Since the film's debut, the artists have been working with Okinawan curator Iharada Haruka in an exhibition series called SCREENINGS: Throw the Perfect Donut Far Away that showcases the film in various venues and film festivals as a way to create dialogue about the political situation in Okinawa. In 2019, Kyun-Chome screened the film at the Maruki Gallery for the Hiroshima Panels and held a three-day special exhibition program entitled Peace Learning Tour: Love & Guns. Kyun-Chome also exhibited the film at 3331 Art Fair at Arts Chiyoda in 2019, where they also exhibited a replica of the "perfect donut."

In September 2020, Making a Perfect Donut was included in "Deep South – Deep South Movie Matchmaking: Celebration of Okinawa and Thai Deep South Filmmakers," an online film festival that introduced films from Thailand and Okinawa to find points of relation between the regions and foster cultural exchange.

=== I am Sage (2019) and Until My Voice Dies (2019) ===
For the 2019 Aichi Triennale, Kyun-Chome responded to the theme "Taming Y/Our Passion" with the videoworks Until My Voice Dies (2019) and I am Sage (2019), in which they engaged with transgender and nonbinary individuals who are undergoing gender transition. The piece documents individuals who were changing their names as part of this complex process, and records them writing their new, chosen name in calligraphy over their given name, and repeatedly shouting their chosen name until they lose their voice.

The artists stated in an interview that they decided to work with transgender and nonbinary people in response to the Aichi Triennale's commission to include an equal number of women and men artists. Honma stated: "It's an approach that highlights the binary genders.

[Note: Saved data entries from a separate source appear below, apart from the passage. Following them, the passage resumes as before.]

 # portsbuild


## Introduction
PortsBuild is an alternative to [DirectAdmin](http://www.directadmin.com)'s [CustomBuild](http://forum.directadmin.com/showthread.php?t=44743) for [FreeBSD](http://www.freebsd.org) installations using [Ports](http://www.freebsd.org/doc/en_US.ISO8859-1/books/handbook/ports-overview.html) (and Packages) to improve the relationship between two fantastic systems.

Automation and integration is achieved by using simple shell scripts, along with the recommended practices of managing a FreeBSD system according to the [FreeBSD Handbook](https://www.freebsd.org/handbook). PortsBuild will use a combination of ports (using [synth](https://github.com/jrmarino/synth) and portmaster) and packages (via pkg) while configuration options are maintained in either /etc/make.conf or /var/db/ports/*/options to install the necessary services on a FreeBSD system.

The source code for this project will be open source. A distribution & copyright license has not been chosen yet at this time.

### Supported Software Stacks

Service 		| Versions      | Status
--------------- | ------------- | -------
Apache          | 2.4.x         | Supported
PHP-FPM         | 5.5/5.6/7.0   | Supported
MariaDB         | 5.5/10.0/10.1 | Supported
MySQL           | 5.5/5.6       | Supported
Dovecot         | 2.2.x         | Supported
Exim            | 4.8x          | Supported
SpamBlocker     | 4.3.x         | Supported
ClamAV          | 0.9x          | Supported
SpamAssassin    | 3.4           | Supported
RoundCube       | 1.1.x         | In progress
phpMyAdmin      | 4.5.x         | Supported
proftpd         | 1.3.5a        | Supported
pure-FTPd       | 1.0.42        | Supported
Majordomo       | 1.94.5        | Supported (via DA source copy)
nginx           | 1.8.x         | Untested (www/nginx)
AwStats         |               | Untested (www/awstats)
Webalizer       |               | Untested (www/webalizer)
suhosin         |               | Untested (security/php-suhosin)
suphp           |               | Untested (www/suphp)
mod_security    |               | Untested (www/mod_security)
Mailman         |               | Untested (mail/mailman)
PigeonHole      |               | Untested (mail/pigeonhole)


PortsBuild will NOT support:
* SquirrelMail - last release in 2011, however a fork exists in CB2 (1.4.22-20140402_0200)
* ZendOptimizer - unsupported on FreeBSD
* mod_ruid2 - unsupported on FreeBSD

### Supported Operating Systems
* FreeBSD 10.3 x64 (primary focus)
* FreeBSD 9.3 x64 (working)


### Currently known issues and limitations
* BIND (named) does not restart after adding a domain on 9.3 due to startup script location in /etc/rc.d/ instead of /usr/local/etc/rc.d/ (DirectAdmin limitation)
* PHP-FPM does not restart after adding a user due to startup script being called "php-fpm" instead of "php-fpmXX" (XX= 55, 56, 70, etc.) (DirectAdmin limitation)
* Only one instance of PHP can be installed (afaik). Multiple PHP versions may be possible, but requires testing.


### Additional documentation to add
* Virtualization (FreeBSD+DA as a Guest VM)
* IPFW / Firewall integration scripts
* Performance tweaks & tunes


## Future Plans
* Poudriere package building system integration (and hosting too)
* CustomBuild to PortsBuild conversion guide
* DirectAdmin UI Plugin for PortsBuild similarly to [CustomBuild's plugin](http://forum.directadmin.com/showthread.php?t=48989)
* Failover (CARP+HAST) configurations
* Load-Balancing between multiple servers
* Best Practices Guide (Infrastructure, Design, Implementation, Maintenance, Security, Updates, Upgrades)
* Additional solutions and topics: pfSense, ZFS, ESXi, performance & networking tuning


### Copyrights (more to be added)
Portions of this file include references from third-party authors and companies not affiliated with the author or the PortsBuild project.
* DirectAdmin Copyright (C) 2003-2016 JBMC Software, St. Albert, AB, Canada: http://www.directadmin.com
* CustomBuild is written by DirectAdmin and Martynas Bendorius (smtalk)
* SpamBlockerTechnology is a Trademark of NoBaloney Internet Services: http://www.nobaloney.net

When the Aichi organisers said they'd reached gender equality, I knew that they hadn't asked every participant the gender they identify with (although later we also heard that Kyun-Chome was not in the gender count because we are a group)."

In 2019, following the closure of the "After 'Freedom of Expression?'" (in Japanese,『「表現の不自由展」その後」』) exhibition at the Aichi Triennale, Kyun-Chome took an active role in the artist collective ReFreedom_Aichi that aimed to resist the cancellation of the exhibit.

== Exhibitions ==
Kyun-Chome debuted their work in 2012 in the group show Coming Out!!!!!!!! at Nao Nakamura, an alternative gallery space founded in the Kōenji neighborhood of Tokyo by Bigakkō student Nao Nakamura. They have held solo exhibitions at Kunstquartier Bethanien, Berlin in 2015; Deptford X, London in 2016; and Komagome Soko, Tokyo in 2016.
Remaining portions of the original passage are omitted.